At GM, we’re on a mission to transform the way the world moves. Our Data Engineering team sits at the heart of this mission, building the pipelines and platforms that power next-generation mobility and geospatial services. We have an exciting opportunity for a seasoned Senior Data Engineer who thrives on solving complex challenges, designing scalable solutions, and pushing the boundaries of what’s possible with geospatial and automotive datasets.

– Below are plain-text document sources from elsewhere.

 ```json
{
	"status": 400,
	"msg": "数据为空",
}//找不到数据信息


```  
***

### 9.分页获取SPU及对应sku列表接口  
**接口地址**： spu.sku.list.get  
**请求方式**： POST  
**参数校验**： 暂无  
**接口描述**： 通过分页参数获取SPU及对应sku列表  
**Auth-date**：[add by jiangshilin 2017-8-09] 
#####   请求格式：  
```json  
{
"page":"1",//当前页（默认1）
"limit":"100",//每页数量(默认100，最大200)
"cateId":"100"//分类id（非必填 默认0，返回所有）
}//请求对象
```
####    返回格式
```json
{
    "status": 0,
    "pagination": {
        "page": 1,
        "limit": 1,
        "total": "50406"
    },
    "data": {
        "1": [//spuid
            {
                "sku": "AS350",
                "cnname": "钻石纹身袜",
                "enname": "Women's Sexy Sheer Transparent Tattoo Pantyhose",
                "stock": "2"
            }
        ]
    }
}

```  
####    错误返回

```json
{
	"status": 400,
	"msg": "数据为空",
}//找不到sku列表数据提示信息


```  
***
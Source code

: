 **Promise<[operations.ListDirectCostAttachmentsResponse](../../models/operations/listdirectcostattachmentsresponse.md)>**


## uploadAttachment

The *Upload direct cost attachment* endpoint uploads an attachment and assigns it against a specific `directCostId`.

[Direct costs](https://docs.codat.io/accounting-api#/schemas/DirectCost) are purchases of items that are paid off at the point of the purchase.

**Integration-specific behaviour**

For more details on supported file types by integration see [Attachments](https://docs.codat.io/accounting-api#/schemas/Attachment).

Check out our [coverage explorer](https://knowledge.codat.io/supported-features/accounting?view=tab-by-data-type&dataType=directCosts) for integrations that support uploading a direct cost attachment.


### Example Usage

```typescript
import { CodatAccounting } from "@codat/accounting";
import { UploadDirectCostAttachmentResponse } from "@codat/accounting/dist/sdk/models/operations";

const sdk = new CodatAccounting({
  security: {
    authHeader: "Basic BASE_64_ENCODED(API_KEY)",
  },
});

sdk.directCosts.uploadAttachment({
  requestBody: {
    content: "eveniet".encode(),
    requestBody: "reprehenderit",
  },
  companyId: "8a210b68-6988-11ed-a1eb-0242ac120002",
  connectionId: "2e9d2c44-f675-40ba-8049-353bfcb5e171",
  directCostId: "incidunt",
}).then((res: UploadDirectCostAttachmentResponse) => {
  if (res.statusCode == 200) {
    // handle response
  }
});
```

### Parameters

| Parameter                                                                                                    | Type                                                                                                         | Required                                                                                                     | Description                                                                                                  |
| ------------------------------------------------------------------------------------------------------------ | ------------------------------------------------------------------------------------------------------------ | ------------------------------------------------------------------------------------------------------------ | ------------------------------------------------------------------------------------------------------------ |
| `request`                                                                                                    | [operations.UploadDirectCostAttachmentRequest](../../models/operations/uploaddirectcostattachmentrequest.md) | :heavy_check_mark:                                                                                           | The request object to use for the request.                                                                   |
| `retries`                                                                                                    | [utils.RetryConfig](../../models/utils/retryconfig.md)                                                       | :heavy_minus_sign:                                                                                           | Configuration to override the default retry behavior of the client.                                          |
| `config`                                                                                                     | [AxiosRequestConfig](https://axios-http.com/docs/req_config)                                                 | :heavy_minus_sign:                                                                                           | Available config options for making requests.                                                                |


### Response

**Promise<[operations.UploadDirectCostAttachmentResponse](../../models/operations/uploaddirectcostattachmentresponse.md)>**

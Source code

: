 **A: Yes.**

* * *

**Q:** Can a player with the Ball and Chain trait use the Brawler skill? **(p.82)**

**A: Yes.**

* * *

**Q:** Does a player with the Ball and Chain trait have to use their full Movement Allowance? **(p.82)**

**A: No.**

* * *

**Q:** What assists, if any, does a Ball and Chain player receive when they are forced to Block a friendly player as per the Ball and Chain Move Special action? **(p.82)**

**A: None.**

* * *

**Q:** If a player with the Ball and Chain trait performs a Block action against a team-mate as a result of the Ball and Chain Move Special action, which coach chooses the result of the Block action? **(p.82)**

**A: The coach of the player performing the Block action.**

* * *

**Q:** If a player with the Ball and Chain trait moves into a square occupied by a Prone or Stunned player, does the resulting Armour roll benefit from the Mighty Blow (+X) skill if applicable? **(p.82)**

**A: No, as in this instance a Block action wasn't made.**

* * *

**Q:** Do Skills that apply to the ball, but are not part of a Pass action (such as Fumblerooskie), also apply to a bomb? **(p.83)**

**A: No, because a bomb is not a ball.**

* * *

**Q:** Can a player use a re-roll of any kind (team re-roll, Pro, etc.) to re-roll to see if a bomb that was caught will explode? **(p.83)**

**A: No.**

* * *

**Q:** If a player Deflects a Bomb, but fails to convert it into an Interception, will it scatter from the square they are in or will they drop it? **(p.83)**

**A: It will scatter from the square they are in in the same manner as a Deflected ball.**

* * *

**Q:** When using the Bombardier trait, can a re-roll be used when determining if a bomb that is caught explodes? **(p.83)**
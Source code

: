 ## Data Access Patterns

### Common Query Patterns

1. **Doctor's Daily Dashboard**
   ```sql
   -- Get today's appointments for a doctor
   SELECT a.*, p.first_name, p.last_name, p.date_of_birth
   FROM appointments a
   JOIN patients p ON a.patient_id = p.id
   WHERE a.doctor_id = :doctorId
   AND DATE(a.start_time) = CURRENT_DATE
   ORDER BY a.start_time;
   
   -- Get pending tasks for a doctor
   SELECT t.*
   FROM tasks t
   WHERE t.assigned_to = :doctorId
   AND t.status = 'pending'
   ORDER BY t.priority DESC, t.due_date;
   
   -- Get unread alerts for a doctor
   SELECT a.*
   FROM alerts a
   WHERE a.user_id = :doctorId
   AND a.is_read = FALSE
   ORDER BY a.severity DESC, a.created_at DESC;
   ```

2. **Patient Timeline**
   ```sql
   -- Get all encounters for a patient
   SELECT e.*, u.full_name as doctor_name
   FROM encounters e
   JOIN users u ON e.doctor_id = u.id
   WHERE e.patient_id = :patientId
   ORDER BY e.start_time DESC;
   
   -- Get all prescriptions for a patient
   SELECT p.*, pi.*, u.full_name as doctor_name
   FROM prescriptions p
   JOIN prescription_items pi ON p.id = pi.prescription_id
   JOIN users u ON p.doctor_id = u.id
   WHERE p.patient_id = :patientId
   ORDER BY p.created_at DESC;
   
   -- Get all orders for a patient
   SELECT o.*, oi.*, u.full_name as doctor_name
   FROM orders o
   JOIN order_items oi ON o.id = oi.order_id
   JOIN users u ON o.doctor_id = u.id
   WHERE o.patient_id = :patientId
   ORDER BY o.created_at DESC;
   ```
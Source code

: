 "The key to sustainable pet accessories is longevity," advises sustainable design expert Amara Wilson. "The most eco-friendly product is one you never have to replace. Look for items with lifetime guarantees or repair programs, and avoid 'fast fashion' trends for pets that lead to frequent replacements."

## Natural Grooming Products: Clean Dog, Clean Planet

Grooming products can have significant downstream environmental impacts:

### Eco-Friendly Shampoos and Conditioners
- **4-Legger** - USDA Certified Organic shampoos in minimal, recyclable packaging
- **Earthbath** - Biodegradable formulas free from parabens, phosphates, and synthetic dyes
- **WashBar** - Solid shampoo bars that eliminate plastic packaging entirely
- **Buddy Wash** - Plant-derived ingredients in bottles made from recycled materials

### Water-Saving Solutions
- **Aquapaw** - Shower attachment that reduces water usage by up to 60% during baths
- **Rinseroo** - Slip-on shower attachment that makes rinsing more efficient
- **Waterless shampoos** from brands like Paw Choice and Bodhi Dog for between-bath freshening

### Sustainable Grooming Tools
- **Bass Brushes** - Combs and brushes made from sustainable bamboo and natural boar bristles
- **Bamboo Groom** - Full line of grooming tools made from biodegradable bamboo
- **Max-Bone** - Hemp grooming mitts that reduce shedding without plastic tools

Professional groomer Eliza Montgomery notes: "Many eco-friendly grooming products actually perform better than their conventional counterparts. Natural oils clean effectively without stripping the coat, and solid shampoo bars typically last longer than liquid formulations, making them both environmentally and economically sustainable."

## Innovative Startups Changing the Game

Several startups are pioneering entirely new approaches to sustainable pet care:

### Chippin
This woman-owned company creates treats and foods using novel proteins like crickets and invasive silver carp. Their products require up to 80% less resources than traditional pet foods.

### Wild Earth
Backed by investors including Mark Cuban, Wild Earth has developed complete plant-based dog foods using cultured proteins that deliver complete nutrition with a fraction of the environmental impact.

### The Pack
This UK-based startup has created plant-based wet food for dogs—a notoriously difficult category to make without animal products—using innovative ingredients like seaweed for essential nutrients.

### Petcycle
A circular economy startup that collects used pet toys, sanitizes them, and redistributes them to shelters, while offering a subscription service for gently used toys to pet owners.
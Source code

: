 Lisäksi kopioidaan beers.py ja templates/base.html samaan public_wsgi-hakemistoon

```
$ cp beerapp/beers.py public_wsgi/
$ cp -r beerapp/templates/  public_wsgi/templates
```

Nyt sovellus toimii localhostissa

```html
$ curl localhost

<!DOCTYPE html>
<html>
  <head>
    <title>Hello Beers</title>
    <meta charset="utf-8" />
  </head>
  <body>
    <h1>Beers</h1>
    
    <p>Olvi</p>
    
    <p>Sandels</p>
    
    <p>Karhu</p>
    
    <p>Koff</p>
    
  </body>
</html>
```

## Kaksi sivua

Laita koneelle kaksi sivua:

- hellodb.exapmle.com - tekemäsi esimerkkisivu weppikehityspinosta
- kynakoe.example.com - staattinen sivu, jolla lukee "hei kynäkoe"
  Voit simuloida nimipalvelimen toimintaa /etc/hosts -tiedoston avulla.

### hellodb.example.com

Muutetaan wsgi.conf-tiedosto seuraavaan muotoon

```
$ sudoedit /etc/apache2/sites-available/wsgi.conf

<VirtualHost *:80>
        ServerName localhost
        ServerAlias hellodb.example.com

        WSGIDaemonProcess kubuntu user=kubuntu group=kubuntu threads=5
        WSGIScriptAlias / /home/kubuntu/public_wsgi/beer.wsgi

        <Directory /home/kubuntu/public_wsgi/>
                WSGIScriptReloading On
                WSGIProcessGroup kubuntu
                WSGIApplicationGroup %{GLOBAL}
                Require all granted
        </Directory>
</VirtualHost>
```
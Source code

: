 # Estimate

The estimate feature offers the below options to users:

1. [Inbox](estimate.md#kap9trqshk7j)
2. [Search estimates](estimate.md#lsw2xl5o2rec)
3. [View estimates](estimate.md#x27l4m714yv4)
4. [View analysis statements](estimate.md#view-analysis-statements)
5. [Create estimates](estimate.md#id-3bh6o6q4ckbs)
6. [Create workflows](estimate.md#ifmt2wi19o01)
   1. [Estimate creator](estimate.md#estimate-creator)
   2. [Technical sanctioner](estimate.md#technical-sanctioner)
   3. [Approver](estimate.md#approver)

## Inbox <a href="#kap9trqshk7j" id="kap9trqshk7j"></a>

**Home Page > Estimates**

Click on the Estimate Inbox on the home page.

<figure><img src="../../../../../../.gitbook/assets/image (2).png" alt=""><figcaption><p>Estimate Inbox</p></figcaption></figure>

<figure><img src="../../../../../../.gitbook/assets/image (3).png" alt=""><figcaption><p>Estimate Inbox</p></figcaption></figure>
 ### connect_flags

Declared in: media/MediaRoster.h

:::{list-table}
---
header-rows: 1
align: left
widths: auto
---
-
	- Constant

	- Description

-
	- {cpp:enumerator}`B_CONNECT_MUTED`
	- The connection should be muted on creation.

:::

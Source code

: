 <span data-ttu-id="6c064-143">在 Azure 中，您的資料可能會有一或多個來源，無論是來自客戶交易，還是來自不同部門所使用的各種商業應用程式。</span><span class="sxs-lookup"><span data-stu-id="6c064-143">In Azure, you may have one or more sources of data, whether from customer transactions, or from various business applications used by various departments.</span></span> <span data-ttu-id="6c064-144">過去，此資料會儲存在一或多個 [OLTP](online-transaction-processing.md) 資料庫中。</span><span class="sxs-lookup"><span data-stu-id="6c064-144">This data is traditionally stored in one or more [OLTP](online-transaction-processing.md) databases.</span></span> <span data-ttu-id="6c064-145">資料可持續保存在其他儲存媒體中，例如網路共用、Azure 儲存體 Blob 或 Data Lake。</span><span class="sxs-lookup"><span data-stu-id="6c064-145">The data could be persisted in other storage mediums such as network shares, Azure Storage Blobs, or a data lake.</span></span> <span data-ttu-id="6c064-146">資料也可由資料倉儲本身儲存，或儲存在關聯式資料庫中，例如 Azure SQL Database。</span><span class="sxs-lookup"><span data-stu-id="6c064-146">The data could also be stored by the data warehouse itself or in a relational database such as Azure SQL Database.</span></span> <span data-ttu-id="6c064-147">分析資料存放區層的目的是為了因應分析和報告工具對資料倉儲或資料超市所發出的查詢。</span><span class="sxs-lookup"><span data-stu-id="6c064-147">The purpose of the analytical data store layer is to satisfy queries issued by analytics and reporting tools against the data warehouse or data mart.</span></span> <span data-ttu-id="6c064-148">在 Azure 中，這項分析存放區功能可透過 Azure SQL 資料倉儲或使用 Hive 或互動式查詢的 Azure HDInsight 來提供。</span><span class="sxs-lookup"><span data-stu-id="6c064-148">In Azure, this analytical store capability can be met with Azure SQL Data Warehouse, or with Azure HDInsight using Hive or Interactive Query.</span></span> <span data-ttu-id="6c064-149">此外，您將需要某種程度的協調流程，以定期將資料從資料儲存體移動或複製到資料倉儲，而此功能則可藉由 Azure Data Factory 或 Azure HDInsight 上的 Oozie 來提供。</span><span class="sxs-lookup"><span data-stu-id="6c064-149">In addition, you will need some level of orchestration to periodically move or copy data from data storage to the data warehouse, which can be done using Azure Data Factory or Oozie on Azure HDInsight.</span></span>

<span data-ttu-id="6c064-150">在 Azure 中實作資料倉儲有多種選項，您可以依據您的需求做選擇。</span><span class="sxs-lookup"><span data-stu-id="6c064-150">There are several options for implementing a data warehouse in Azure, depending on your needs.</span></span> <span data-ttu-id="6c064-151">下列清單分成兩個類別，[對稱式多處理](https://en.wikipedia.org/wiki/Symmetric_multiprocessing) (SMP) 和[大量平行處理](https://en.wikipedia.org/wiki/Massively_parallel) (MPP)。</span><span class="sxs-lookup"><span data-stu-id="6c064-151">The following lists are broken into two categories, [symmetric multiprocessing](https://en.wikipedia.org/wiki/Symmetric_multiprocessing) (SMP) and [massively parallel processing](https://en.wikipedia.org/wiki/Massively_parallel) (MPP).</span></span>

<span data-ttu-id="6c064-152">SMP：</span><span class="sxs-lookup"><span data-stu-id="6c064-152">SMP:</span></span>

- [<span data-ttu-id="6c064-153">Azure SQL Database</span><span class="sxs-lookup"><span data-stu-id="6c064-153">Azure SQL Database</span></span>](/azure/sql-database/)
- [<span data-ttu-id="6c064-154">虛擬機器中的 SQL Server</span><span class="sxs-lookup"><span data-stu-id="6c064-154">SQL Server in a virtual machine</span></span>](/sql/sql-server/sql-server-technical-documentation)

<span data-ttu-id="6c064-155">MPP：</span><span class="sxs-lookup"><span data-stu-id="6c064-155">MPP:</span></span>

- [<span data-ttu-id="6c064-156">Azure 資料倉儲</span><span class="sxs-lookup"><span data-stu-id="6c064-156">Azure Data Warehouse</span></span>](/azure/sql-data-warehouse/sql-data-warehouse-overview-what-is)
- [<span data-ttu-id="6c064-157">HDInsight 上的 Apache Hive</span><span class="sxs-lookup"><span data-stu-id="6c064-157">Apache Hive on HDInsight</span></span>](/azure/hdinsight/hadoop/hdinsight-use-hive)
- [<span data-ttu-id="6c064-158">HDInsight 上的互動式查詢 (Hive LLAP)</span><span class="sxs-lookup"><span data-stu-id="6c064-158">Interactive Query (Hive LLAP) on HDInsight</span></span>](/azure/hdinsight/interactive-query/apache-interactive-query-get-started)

In this role, you’ll have the opportunity to design and deliver data pipelines at scale, partner with data engineers and software engineers to bring AI/ML models into production, and lead innovation in big data workflows.
What will you do:
- Design, build, and scale robust data pipelines for large-scale geospatial and automotive datasets.
- Partner with cross-functional teams to prototype and productionize statistical models and AI/ML solutions.
- Optimize workflows for speed, reliability, and scalability across modern big data platforms.
- Evaluate and adopt emerging technologies to push the boundaries of geospatial data processing.
- Translate research prototypes into production-ready systems deployed on leading cloud platforms.
- Champion data quality, validation, and governance at every stage of the pipeline.
- Build resilient infrastructure for data ingestion, transformation, and storage.
- Mentor junior engineers and foster a culture of collaboration, learning, and innovation
Requirements
- Bachelor’s or Master’s degree in Computer Science, Software Engineering, or related discipline.
- 7+ years’ experience in software engineering with a strong focus on data engineering.
- Proven expertise in Java and Python for data pipeline development.
- Deep knowledge of geospatial data formats (e.g. GeoJSON, Shapefiles) and tools (e.g. ArcGIS, PostGIS).
- Hands-on experience with cloud platforms (Azure preferred; AWS or GCP also considered).
- Strong understanding of relational & non-relational databases, schema design, and data modeling.
- Familiarity with statistical models, feature engineering, and predictive analytics.
- Experience with CI/CD pipelines and DevOps practices.
- Strong analytical, problem-solving, and teamwork skills.
Desirable
- Experience with mapping platforms (HERE, Mapbox, ArcGIS, OpenStreetMap, Google Maps).
- Understanding of vehicle telemetry, mobility data, or location-based services.
- Background in real-time data processing (Kafka, Spark Streaming, Pulsar, Flink).
- Contributions to open-source geospatial or data engineering projects.
Hybrid
This role is categorized as Hybrid. This means the successful candidate is expected to report to the Limerick office 3 times per week, at minimum.